Leaving the Side, leaving her territory.

Just before the doors eased shut, a man walked stiffly onto the train. He was white but had a dark yellowish tan. She couldn't guess his age. The car wasn't full but he sat directly across from Rune. He was wearing dusty clothes. Coming home from a construction job or hard day labor, tired, spent. He was very thin and she wondered if he was sick. He fell asleep immediately and Rune couldn't help but stare at him. His head bobbed and swayed, eyes closed, his head rolled. Keeping his blind focus on Rune.

She thought: He's Death.

She felt it deep inside her. With a chill. Death, Hades, a Horseman of the Apocalypse. The dark angel who'd fluttered into her father's hospital room to take him away. The spirit who wrapped his ghostly arms around Mr. Kelly and held him helpless in the musty armchair while someone fired those terrible bullets into his chest.

The lights flickered as the train switched tracks and then slowed as it rolled into one station. Then they were on their way again. Five minutes later the train lurched and they stopped again. The doors rumbled open. Waking him up. As his eyes opened he was staring directly into Rune's. She shuddered and sat back but couldn't look away. He glanced out the window, stood up quickly. "Shit, missed my stop. Missed my stop." He walked out of the car.

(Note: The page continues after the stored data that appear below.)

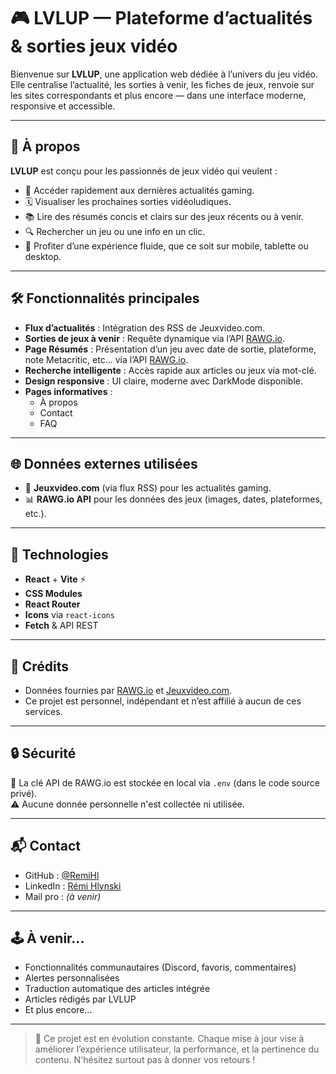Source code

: # 🎮 LVLUP — Plateforme d’actualités & sorties jeux vidéo

Bienvenue sur **LVLUP**, une application web dédiée à l’univers du jeu vidéo. Elle centralise l’actualité, les sorties à venir, les fiches de jeux, renvoie sur les sites correspondants et plus encore — dans une interface moderne, responsive et accessible.

---

## 🚀 À propos

**LVLUP** est conçu pour les passionnés de jeux vidéo qui veulent :

- 🎯 Accéder rapidement aux dernières actualités gaming.
- 🗓️ Visualiser les prochaines sorties vidéoludiques.
- 📚 Lire des résumés concis et clairs sur des jeux récents ou à venir.
- 🔍 Rechercher un jeu ou une info en un clic.
- 📱 Profiter d’une expérience fluide, que ce soit sur mobile, tablette ou desktop.

---

## 🛠️ Fonctionnalités principales

- **Flux d’actualités** : Intégration des RSS de Jeuxvideo.com.
- **Sorties de jeux à venir** : Requête dynamique via l’API [RAWG.io](https://rawg.io/apidocs).
- **Page Résumés** : Présentation d’un jeu avec date de sortie, plateforme, note Metacritic, etc... via l’API [RAWG.io](https://rawg.io/apidocs).
- **Recherche intelligente** : Accès rapide aux articles ou jeux via mot-clé.
- **Design responsive** : UI claire, moderne avec DarkMode disponible.
- **Pages informatives** :
  - À propos
  - Contact
  - FAQ

---

## 🌐 Données externes utilisées

- 📡 **Jeuxvideo.com** (via flux RSS) pour les actualités gaming.
- 📊 **RAWG.io API** pour les données des jeux (images, dates, plateformes, etc.).

---

## 🧠 Technologies

- **React** + **Vite** ⚡
- **CSS Modules**
- **React Router**
- **Icons** via `react-icons`
- **Fetch** & API REST

---

## 📣 Crédits

- Données fournies par [RAWG.io](https://rawg.io) et [Jeuxvideo.com](https://www.jeuxvideo.com/).
- Ce projet est personnel, indépendant et n’est affilié à aucun de ces services.

---

## 🔒 Sécurité

🔑 La clé API de RAWG.io est stockée en local via `.env` (dans le code source privé).  
⚠️ Aucune donnée personnelle n'est collectée ni utilisée.

---

## 📬 Contact

- GitHub : [@RemiHl](https://github.com/RemiHl)
- LinkedIn : [Rémi Hlynski](https://www.linkedin.com/in/rémi-hlynski-88464123a)
- Mail pro : _(à venir)_

---

## 🕹️ À venir...

- Fonctionnalités communautaires (Discord, favoris, commentaires)
- Alertes personnalisées
- Traduction automatique des articles intégrée
- Articles rédigés par LVLUP
- Et plus encore...

---

> 🔧 Ce projet est en évolution constante. Chaque mise à jour vise à améliorer l’expérience utilisateur, la performance, et la pertinence du contenu. N'hésitez surtout pas à donner vos retours !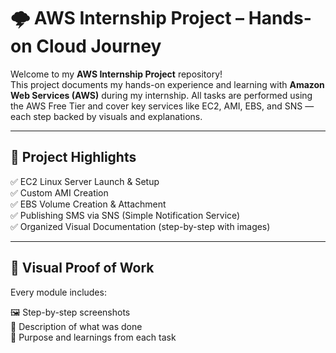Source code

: # 🌩️ AWS Internship Project – Hands-on Cloud Journey

Welcome to my **AWS Internship Project** repository!  
This project documents my hands-on experience and learning with **Amazon Web Services (AWS)** during my internship. All tasks are performed using the AWS Free Tier and cover key services like EC2, AMI, EBS, and SNS — each step backed by visuals and explanations.

---

## 🚀 Project Highlights

✅ EC2 Linux Server Launch & Setup  
✅ Custom AMI Creation  
✅ EBS Volume Creation & Attachment  
✅ Publishing SMS via SNS (Simple Notification Service)  
✅ Organized Visual Documentation (step-by-step with images)  

---

## 📸 Visual Proof of Work

Every module includes:

🖼️ Step-by-step screenshots  
🧾 Description of what was done  
🎯 Purpose and learnings from each task  


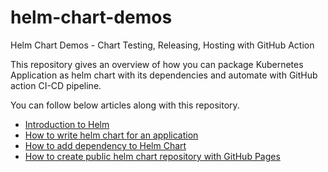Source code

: # helm-chart-demos
Helm Chart Demos - Chart Testing, Releasing, Hosting with GitHub Action

This repository gives an overview of how you can package Kubernetes Application as helm chart with its dependencies and automate with GitHub action CI-CD pipeline.

You can follow below articles along with this repository.
- [Introduction to Helm](https://tech.sachinbhosale.com/introduction-to-helm)
- [How to write helm chart for an application](https://tech.sachinbhosale.com/how-to-write-helm-chart-for-an-application)
- [How to add dependency to Helm Chart](https://tech.sachinbhosale.com/how-to-add-dependency-to-helm-chart)
- [How to create public helm chart repository with GitHub Pages](https://tech.sachinbhosale.com/how-to-create-public-helm-chart-repository-with-github-pages)

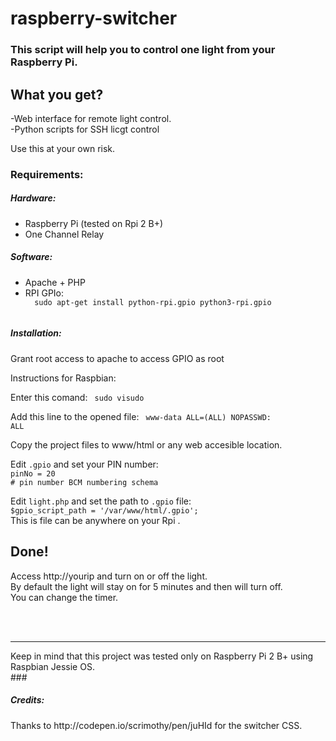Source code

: # raspberry-switcher

<h3>This script will help you to control one light from your Raspberry Pi.</h3>

<h2>What you get?</h2>

<p>-Web interface for remote light control.<br/>
-Python scripts for SSH licgt control</p>

Use this at your own risk.


<h3>Requirements: </h3>

<h5>Hardware:</h5>
<ul>
  <li>Raspberry Pi (tested on Rpi 2 B+)</li>
  <li>One Channel Relay</li>
</ul>

<h5>Software:</h5>
<ul>
  <li>Apache + PHP</li>
  <li>RPI GPIo: 
  <code>
  sudo apt-get install python-rpi.gpio python3-rpi.gpio
  </code>
  </li>
</ul>


<h5>Installation:</h5>

Grant root access to apache to access GPIO as root

Instructions for Raspbian:

Enter this comand:
<code>
sudo visudo
</code>

Add this line to the opened file:
<code>
www-data ALL=(ALL) NOPASSWD: ALL
</code>

Copy the project files to www/html or any web accesible location.

Edit <code>.gpio</code> and set your PIN number:<br>
<code>pinNo = 20  # pin number BCM numbering schema</code>

Edit <code>light.php</code> and set the path to <code>.gpio</code> file:<br>
<code>$gpio_script_path = '/var/www/html/.gpio';</code>
<br>This is file can be anywhere on your Rpi .

<h2>Done!</h2>

Access http://yourip  and turn on or off the light.
<br>
By default the light will stay on for 5 minutes and then will turn off.<bR>
You can change the timer.


<br><Br>
<hr/>
Keep in mind that this project was tested only on Raspberry Pi 2 B+ using Raspbian Jessie OS.
<br>
###

<h5>Credits:</h5>
Thanks to http://codepen.io/scrimothy/pen/juHId  for the switcher CSS.



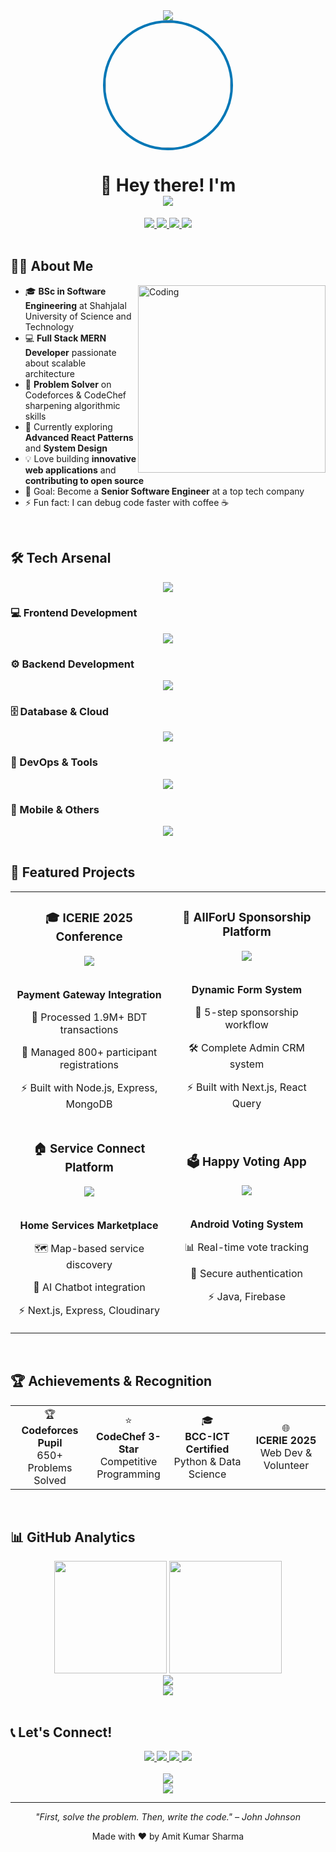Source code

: <div align="center">
  <img src="https://capsule-render.vercel.app/api?type=waving&color=gradient&customColorList=0,2,2,5,30&height=200&section=header&text=Amit%20Kumar%20Sharma&fontSize=80&fontAlignY=35&animation=twinkling&fontColor=ffffff" />
</div>

<div align="center">
  <img src="https://github.com/Amitsharma2468.png" width="200" style="border-radius: 50%; border: 4px solid #0077B6;" />
</div>

<h1 align="center">
  👋
  Hey there! I'm 
  <br/>
  <img src="https://readme-typing-svg.demolab.com?font=Righteous&size=35&duration=3000&pause=1000&color=0E7490&center=true&vCenter=true&width=500&lines=Amit+Kumar+Sharma;Full+Stack+MERN+Developer;Open+Source+Contributor;Software+Engineer" />
</h1>

<div align="center">
  <a href="https://amitkumarsharma.vercel.app">
    <img src="https://img.shields.io/badge/Portfolio-255E63?style=for-the-badge&logo=About.me&logoColor=white" />
  </a>
  <a href="mailto:amit09@student.sust.edu">
    <img src="https://img.shields.io/badge/Gmail-D14836?style=for-the-badge&logo=gmail&logoColor=white" />
  </a>
  <a href="https://linkedin.com/in/amit-kumar-sharma-sust/">
    <img src="https://img.shields.io/badge/LinkedIn-0077B5?style=for-the-badge&logo=linkedin&logoColor=white" />
  </a>
  <a href="https://github.com/Amitsharma2468">
    <img src="https://img.shields.io/badge/GitHub-100000?style=for-the-badge&logo=github&logoColor=white" />
  </a>
</div>

<br/>

## 👨‍💻 About Me

<img align="right" alt="Coding" width="300" src="https://media.giphy.com/media/SWoSkN6DxTszqIKEqv/giphy.gif">

- 🎓 **BSc in Software Engineering** at Shahjalal University of Science and Technology
- 💻 **Full Stack MERN Developer** passionate about scalable architecture
- 🧩 **Problem Solver** on Codeforces & CodeChef sharpening algorithmic skills
- 🌱 Currently exploring **Advanced React Patterns** and **System Design**
- 💡 Love building **innovative web applications** and **contributing to open source**
- 🎯 Goal: Become a **Senior Software Engineer** at a top tech company
- ⚡ Fun fact: I can debug code faster with coffee ☕

<br/>

## 🛠️ Tech Arsenal

<div align="center">
  <img src="https://readme-typing-svg.demolab.com?font=Righteous&size=25&duration=2000&pause=500&color=F39C12&center=true&vCenter=true&width=1000&lines=Full+Stack+Developer+%7C+MERN+Specialist+%7C+Problem+Solver" />
</div>

### 💻 Frontend Development

<div align="center">
  <img src="https://skillicons.dev/icons?i=react,nextjs,js,ts,html,css,tailwind,materialui,redux,bootstrap" />
</div>

### ⚙️ Backend Development

<div align="center">
  <img src="https://skillicons.dev/icons?i=nodejs,express,python,java,cpp,php,graphql" />
</div>

### 🗄️ Database & Cloud

<div align="center">
  <img src="https://skillicons.dev/icons?i=mongodb,mysql,postgresql,firebase,supabase,redis,cloudflare" />
</div>

### 🔧 DevOps & Tools

<div align="center">
  <img src="https://skillicons.dev/icons?i=git,github,docker,aws,vercel,netlify,vscode,postman,figma" />
</div>

### 📱 Mobile & Others

<div align="center">
  <img src="https://skillicons.dev/icons?i=androidstudio,flutter,dart,tensorflow,opencv,linux" />
</div>

<br/>

## 🚀 Featured Projects

<div align="center">
  <table>
    <tr>
      <td width="50%">
        <h3 align="center">🎓 ICERIE 2025 Conference</h3>
        <div align="center">
          <a href="https://icerie2025.sust.edu" target="_blank">
            <img src="https://img.shields.io/badge/Live-Demo-success?style=for-the-badge&logo=vercel" />
          </a>
          <br/><br/>
          <p><strong>Payment Gateway Integration</strong></p>
          <p>🔐 Processed 1.9M+ BDT transactions</p>
          <p>👥 Managed 800+ participant registrations</p>
          <p>⚡ Built with Node.js, Express, MongoDB</p>
        </div>
      </td>
      <td width="50%">
        <h3 align="center">💼 AllForU Sponsorship Platform</h3>
        <div align="center">
          <a href="https://portal.afu.sg" target="_blank">
            <img src="https://img.shields.io/badge/Live-Demo-success?style=for-the-badge&logo=vercel" />
          </a>
          <br/><br/>
          <p><strong>Dynamic Form System</strong></p>
          <p>🔁 5-step sponsorship workflow</p>
          <p>🛠️ Complete Admin CRM system</p>
          <p>⚡ Built with Next.js, React Query</p>
        </div>
      </td>
    </tr>
    <tr>
      <td width="50%">
        <h3 align="center">🏠 Service Connect Platform</h3>
        <div align="center">
          <a href="https://github.com/Amitsharma2468/Service-Connect-350" target="_blank">
            <img src="https://img.shields.io/badge/Source-Code-blue?style=for-the-badge&logo=github" />
          </a>
          <br/><br/>
          <p><strong>Home Services Marketplace</strong></p>
          <p>🗺️ Map-based service discovery</p>
          <p>🤖 AI Chatbot integration</p>
          <p>⚡ Next.js, Express, Cloudinary</p>
        </div>
      </td>
      <td width="50%">
        <h3 align="center">🗳️ Happy Voting App</h3>
        <div align="center">
          <a href="https://github.com/Amitsharma2468/Happy-Voting" target="_blank">
            <img src="https://img.shields.io/badge/Source-Code-blue?style=for-the-badge&logo=github" />
          </a>
          <br/><br/>
          <p><strong>Android Voting System</strong></p>
          <p>📊 Real-time vote tracking</p>
          <p>🔐 Secure authentication</p>
          <p>⚡ Java, Firebase</p>
        </div>
      </td>
    </tr>
  </table>
</div>

<br/>

## 🏆 Achievements & Recognition

<div align="center">
  <table>
    <tr>
      <td align="center" width="25%">
        🏆
        <br/><strong>Codeforces Pupil</strong>
        <br/>650+ Problems Solved
      </td>
      <td align="center" width="25%">
        ⭐
        <br/><strong>CodeChef 3-Star</strong>
        <br/>Competitive Programming
      </td>
      <td align="center" width="25%">
        🎓
        <br/><strong>BCC-ICT Certified</strong>
        <br/>Python & Data Science
      </td>
      <td align="center" width="25%">
        🌐
        <br/><strong>ICERIE 2025</strong>
        <br/>Web Dev & Volunteer
      </td>
    </tr>
  </table>
</div>

<br/>

## 📊 GitHub Analytics

<div align="center">
  <img height="180em" src="https://github-readme-stats.vercel.app/api?username=Amitsharma2468&show_icons=true&theme=tokyonight&include_all_commits=true&count_private=true"/>
  <img height="180em" src="https://github-readme-stats.vercel.app/api/top-langs/?username=Amitsharma2468&layout=compact&langs_count=8&theme=tokyonight"/>
</div>

<div align="center">
  <img src="https://github-readme-streak-stats.herokuapp.com/?user=Amitsharma2468&theme=tokyonight" />
</div>

<div align="center">
  <img src="https://github-readme-activity-graph.vercel.app/graph?username=Amitsharma2468&theme=tokyo-night" />
</div>

<br/>

## 📞 Let's Connect!

<div align="center">
  <a href="https://amitkumarsharma.vercel.app" target="_blank">
    <img src="https://img.shields.io/badge/🌐_Portfolio-FF6B6B?style=for-the-badge&logoColor=white" />
  </a>
  <a href="mailto:amit09@student.sust.edu" target="_blank">
    <img src="https://img.shields.io/badge/📧_Email-4ECDC4?style=for-the-badge&logoColor=white" />
  </a>
  <a href="https://linkedin.com/in/amit-kumar-sharma-sust/" target="_blank">
    <img src="https://img.shields.io/badge/🔗_LinkedIn-45B7D1?style=for-the-badge&logoColor=white" />
  </a>
  <a href="https://github.com/Amitsharma2468" target="_blank">
    <img src="https://img.shields.io/badge/💻_GitHub-96CEB4?style=for-the-badge&logoColor=white" />
  </a>
</div>

<br/>

<div align="center">
  <img src="https://quotes-github-readme.vercel.app/api?type=horizontal&theme=tokyonight" />
</div>

<div align="center">
  <img src="https://capsule-render.vercel.app/api?type=waving&color=gradient&customColorList=0,2,2,5,30&height=120&section=footer"/>
</div>

---

<div align="center">
  <p><em>"First, solve the problem. Then, write the code." – John Johnson</em></p>
  <p>Made with ❤️ by Amit Kumar Sharma</p>
</div>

And because she kept staring at him shuffling along the platform as the train pulled out, Rune saw the man who'd been following her.

As her gaze eased to the right she glanced into the car behind her. And saw the young man, compact, Italian-looking.

She blinked, not sure why she remembered him, and then recalled that she'd seen somebody who looked a lot like him someplace else. The loft? No, in the East Village, near Mr. Kelly's apartment…

Outside Mr. Kelly's apartment the day she'd broken in. Yes, that was it! And it was the same guy who'd ducked into the deli when she'd been on the street in front of Washington Square Video.

Pretty Boy, wearing the utility jacket. Sitting on the doorstep, smoking and reading the Post. Or was it?

It looked like him. But she wasn't sure. No Con Ed jackets today.

The man wasn't looking her way, didn't even seem to know she was there. Reading a book or magazine, engrossed in it.

No, it couldn't be him.

Paranoid, that's what she was. Seeing the man with the yellow eyes, seeing Death, had made her paranoid.

It was just life in a city of madmen, dirty screeching subways, fifteen hundred homicides a year, a thousand police detectives with close-together eyes. U.S. marshals who like to flirt.

Paranoia. What else could it be? Hell, she thought, get real: it could be because of a million dollars.

It could be because of a murder. That's what else it could be.

The lights went out again as the train clattered through another switch. She leapt up, heart pounding, ready to run, sure that Pretty Boy'd come pushing through the door and strangle her.